The data:
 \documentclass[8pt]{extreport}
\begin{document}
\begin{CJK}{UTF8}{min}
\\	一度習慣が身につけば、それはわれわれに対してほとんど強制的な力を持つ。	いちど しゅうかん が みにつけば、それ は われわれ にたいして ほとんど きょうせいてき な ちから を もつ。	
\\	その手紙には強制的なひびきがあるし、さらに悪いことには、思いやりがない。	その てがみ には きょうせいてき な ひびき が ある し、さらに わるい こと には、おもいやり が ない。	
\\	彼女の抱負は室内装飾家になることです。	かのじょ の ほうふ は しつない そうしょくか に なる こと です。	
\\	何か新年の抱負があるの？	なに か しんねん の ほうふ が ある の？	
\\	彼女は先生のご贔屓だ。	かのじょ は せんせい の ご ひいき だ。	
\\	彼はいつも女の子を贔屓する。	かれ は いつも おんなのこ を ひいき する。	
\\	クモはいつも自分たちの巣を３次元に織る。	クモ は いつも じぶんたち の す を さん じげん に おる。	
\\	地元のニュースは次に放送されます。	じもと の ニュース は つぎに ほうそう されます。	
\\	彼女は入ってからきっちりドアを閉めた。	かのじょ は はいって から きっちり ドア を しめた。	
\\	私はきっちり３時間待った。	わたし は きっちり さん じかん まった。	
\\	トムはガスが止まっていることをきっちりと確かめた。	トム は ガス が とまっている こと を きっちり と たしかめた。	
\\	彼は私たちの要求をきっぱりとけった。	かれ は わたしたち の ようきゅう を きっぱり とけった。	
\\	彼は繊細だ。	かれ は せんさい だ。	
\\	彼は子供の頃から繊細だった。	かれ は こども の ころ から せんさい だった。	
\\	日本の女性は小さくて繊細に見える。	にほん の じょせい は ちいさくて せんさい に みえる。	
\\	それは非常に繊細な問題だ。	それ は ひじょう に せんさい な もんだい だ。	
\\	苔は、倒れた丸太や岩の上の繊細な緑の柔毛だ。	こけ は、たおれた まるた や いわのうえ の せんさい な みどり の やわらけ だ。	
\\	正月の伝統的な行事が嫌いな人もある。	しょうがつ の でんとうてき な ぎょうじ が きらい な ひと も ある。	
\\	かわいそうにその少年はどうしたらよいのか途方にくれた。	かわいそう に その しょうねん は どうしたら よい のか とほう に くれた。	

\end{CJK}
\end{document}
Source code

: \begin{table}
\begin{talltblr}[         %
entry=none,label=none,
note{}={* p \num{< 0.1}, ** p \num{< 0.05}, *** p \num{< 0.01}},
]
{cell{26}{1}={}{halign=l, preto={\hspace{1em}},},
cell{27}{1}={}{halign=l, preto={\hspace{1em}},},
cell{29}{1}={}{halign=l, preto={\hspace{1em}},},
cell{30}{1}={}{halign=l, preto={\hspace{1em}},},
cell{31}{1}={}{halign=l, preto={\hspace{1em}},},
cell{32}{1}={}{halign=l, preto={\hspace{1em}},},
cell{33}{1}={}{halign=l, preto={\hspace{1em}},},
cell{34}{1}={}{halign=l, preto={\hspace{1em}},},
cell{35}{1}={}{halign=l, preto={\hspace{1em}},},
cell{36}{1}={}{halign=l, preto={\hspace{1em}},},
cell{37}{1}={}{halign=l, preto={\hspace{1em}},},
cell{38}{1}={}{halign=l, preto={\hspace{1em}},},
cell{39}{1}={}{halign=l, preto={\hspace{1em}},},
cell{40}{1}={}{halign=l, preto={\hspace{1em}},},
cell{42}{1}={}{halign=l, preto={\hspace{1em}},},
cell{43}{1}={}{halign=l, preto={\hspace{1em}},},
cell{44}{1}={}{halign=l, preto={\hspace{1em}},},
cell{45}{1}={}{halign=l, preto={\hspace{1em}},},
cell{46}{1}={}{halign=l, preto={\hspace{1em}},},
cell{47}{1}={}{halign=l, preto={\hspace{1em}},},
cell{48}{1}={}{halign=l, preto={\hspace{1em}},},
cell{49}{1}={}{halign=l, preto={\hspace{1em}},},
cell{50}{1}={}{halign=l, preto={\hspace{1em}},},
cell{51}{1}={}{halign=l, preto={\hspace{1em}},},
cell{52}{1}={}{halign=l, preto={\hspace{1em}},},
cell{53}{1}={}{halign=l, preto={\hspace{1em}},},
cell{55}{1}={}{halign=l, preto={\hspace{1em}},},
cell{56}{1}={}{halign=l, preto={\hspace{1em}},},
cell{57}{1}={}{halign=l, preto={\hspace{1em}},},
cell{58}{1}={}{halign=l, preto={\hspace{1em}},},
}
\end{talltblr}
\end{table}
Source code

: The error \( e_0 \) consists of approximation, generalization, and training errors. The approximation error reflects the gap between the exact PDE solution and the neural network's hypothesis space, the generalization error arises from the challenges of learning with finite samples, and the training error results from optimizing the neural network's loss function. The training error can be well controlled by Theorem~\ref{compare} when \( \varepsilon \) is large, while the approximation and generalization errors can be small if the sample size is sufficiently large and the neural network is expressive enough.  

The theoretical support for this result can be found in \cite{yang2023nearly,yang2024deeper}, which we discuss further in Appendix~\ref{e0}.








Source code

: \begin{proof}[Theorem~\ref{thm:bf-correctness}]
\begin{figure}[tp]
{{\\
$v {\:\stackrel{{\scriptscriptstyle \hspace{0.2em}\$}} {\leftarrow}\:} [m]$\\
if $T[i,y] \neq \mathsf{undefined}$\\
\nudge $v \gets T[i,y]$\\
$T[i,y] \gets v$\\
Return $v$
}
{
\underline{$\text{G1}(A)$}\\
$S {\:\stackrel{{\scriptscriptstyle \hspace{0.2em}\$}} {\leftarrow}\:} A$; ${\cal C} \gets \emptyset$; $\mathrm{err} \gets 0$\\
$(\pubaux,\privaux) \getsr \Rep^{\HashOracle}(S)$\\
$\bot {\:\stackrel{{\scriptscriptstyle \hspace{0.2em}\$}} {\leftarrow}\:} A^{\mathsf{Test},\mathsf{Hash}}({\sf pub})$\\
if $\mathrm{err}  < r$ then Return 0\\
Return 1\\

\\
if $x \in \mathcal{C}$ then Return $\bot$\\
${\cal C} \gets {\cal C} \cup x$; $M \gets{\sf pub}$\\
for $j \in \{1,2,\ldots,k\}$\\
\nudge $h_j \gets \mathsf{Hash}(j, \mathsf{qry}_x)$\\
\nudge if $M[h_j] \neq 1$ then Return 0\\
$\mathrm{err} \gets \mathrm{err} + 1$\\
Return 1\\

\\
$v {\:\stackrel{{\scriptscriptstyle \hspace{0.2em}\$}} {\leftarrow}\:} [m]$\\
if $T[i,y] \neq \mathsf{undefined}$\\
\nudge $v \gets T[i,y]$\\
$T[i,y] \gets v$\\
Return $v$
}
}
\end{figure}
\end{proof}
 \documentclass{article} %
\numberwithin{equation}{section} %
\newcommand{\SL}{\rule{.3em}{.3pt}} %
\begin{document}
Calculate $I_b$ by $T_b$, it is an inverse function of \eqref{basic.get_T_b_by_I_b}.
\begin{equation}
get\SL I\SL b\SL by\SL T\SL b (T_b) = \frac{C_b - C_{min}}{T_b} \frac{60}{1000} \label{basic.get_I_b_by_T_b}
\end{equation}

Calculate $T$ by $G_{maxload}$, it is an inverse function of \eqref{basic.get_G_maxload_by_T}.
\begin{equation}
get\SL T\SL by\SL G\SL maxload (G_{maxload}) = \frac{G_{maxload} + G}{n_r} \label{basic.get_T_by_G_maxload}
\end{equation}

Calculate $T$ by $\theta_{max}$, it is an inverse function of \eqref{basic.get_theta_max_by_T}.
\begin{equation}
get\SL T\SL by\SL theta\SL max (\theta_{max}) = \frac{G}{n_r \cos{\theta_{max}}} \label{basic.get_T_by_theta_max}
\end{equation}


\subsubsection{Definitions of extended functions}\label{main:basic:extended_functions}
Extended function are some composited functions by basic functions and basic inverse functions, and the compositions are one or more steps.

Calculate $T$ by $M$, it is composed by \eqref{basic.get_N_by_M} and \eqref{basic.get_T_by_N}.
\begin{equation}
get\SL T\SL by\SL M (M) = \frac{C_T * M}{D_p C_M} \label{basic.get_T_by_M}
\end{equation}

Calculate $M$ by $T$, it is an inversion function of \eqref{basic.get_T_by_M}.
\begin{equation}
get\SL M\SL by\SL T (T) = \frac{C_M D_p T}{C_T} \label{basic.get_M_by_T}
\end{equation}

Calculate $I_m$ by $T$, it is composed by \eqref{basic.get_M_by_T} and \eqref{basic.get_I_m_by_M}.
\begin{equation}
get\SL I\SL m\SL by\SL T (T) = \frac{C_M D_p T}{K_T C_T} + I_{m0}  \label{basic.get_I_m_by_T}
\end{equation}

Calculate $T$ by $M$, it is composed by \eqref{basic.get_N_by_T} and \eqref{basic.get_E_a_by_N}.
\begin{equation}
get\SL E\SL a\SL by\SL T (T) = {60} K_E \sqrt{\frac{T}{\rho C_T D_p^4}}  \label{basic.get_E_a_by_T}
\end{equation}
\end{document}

Requirement: Lines that contain the string "きっちり" should be copied from the material above.

Task output:
\\	彼女は入ってからきっちりドアを閉めた。	かのじょ は はいって から きっちり ドア を しめた。	
\\	私はきっちり３時間待った。	わたし は きっちり さん じかん まった。	
\\	トムはガスが止まっていることをきっちりと確かめた。	トム は ガス が とまっている こと を きっちり と たしかめた。	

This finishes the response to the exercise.